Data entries
====
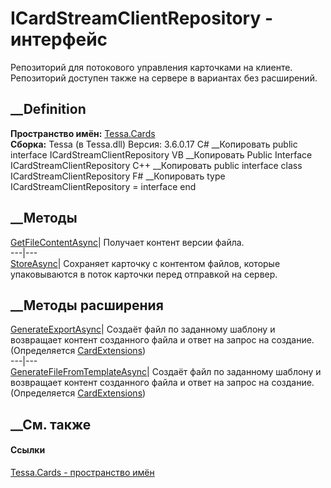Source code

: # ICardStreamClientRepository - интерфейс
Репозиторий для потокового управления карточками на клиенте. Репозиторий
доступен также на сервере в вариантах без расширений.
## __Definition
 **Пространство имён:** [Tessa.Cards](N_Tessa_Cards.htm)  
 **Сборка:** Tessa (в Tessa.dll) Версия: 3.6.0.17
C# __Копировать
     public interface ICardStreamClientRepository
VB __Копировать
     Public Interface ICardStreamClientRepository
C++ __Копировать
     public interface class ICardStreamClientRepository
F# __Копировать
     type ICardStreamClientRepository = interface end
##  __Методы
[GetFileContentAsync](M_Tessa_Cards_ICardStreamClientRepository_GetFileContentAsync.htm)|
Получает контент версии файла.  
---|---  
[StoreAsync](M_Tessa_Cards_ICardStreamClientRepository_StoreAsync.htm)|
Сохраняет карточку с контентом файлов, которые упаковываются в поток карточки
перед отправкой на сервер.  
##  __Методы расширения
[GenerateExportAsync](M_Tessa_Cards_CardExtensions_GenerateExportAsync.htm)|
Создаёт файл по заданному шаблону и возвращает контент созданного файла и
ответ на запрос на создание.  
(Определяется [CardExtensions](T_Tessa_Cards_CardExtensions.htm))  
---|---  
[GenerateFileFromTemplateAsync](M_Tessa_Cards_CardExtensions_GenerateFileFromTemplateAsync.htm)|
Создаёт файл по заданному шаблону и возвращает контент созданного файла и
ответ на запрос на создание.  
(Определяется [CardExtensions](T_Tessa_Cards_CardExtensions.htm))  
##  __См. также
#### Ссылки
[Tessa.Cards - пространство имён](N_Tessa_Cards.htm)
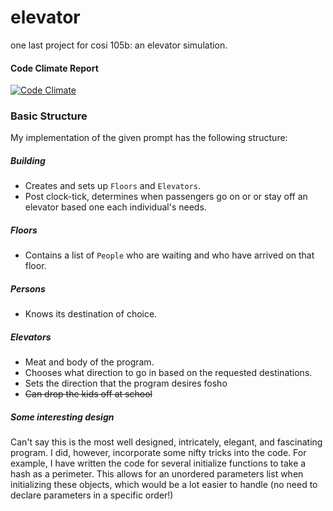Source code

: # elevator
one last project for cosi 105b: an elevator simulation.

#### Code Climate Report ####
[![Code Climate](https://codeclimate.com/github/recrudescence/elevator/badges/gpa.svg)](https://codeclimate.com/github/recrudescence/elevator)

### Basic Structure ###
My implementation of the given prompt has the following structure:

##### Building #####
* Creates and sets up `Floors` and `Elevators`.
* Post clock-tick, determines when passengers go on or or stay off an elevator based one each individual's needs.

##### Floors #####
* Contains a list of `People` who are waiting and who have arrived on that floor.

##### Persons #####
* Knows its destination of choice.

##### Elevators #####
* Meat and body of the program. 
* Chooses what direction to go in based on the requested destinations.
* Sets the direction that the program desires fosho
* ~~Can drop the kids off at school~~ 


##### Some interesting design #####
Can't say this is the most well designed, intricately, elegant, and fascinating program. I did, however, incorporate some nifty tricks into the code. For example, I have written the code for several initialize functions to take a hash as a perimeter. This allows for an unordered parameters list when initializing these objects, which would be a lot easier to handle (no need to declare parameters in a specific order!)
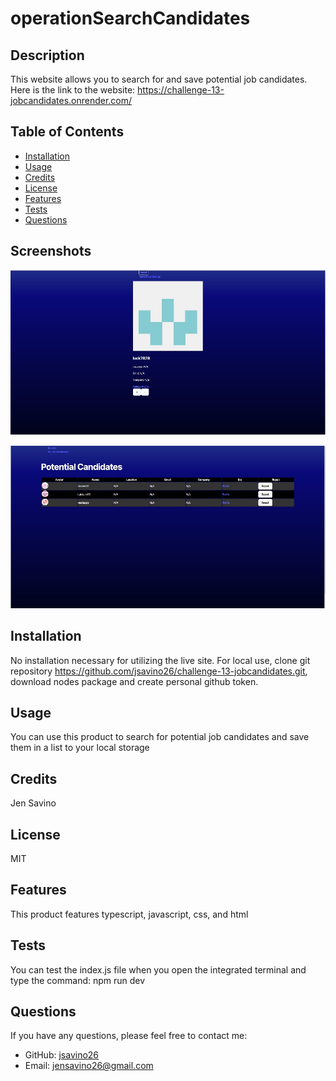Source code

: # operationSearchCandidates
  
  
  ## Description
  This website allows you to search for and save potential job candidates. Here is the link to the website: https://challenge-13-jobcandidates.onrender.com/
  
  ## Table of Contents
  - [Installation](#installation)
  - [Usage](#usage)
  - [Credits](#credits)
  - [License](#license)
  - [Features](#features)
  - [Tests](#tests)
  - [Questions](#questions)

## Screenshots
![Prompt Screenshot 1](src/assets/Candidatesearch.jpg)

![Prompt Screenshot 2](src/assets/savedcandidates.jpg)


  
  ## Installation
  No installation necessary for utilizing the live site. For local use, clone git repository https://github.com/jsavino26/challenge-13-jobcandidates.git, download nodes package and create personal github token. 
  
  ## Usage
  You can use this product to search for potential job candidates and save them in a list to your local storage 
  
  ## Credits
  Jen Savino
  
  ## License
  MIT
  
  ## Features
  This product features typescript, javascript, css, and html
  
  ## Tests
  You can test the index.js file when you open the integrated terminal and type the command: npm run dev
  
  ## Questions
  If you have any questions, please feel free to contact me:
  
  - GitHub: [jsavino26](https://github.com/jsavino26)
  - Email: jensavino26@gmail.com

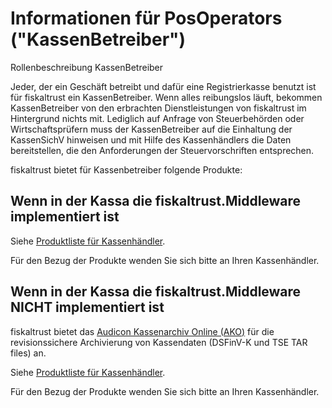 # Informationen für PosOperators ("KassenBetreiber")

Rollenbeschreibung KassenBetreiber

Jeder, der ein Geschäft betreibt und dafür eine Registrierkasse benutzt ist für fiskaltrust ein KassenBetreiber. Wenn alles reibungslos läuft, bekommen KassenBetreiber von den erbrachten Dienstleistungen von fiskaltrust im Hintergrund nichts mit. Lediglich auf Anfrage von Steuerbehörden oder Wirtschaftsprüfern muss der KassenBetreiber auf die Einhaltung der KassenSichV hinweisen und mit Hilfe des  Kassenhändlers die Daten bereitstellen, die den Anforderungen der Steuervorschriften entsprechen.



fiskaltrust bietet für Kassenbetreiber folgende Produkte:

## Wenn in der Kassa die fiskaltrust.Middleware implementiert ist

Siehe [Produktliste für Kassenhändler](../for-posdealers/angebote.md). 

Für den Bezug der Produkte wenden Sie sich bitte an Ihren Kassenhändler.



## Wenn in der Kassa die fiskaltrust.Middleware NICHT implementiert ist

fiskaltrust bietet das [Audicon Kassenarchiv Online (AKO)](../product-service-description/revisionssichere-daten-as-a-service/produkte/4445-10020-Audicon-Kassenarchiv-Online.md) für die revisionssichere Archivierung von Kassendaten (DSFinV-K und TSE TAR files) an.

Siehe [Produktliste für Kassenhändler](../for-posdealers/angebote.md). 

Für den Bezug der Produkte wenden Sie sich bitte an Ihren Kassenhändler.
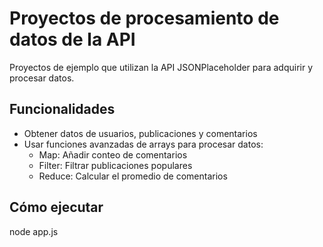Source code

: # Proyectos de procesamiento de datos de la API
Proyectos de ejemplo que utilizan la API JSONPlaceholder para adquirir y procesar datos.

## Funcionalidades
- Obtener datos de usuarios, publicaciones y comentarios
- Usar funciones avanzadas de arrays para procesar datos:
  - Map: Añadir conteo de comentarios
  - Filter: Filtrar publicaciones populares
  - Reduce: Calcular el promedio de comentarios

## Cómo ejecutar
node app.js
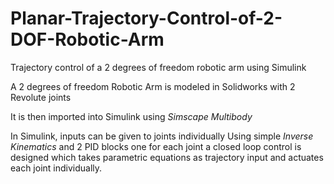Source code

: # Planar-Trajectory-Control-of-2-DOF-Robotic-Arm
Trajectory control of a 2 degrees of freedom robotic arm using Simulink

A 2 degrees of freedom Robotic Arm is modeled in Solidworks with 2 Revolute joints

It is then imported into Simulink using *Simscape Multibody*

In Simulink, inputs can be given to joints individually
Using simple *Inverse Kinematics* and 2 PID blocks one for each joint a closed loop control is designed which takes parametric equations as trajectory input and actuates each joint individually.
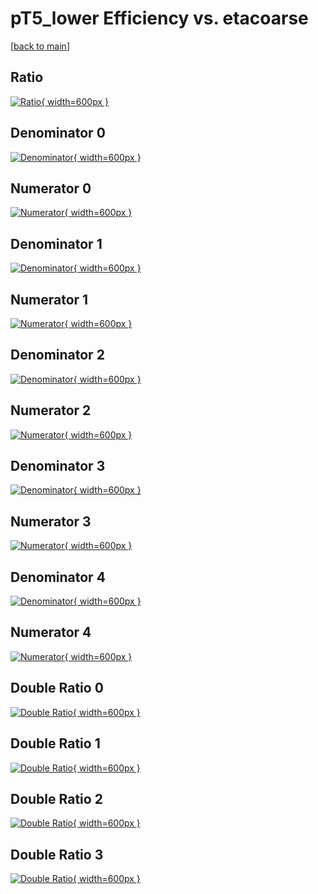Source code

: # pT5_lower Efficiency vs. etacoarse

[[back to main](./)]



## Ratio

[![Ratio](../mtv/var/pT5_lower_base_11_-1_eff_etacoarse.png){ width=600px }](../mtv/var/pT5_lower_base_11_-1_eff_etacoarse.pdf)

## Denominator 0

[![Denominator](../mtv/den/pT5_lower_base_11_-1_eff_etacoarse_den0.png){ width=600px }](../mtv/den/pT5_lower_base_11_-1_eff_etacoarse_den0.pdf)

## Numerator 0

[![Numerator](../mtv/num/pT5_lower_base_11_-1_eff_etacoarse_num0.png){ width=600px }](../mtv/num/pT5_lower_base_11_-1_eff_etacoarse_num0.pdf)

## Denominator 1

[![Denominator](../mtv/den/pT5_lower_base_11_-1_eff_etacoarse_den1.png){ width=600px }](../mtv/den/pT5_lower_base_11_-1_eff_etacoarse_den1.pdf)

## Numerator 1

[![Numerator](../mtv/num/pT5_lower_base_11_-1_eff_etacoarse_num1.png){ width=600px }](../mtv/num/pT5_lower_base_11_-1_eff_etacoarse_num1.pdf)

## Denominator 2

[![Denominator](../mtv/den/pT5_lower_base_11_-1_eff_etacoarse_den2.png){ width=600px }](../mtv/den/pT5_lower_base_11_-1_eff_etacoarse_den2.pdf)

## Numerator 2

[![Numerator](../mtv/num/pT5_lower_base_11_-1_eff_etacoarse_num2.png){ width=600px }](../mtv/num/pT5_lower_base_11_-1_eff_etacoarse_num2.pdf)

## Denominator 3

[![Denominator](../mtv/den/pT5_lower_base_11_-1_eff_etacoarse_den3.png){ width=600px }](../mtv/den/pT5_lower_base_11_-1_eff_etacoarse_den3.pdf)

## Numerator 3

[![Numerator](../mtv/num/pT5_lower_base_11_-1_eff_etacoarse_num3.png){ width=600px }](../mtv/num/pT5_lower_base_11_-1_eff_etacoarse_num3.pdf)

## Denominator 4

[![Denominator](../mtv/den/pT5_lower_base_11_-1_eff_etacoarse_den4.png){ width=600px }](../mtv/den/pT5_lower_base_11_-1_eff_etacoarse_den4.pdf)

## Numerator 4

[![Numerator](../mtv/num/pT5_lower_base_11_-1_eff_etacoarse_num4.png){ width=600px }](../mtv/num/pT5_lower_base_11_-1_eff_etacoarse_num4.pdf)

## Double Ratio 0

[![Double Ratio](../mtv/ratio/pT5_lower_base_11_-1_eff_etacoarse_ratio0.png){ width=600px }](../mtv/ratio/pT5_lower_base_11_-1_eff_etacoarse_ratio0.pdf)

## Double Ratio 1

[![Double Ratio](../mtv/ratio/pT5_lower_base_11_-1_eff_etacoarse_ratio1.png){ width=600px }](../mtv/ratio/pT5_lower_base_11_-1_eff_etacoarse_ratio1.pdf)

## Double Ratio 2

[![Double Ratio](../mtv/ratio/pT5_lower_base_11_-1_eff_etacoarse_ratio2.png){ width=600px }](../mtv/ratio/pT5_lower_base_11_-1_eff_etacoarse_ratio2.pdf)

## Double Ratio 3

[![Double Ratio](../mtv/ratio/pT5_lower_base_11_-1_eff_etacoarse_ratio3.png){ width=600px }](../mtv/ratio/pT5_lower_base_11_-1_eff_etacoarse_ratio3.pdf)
====
= Task item =
Only lines holding the string "have" are wanted; gather each one from the entries above.

= Your response =
* Contains a list of `People` who are waiting and who have arrived on that floor.
Can't say this is the most well designed, intricately, elegant, and fascinating program. I did, however, incorporate some nifty tricks into the code. For example, I have written the code for several initialize functions to take a hash as a perimeter. This allows for an unordered parameters list when initializing these objects, which would be a lot easier to handle (no need to declare parameters in a specific order!)
  If you have any questions, please feel free to contact me:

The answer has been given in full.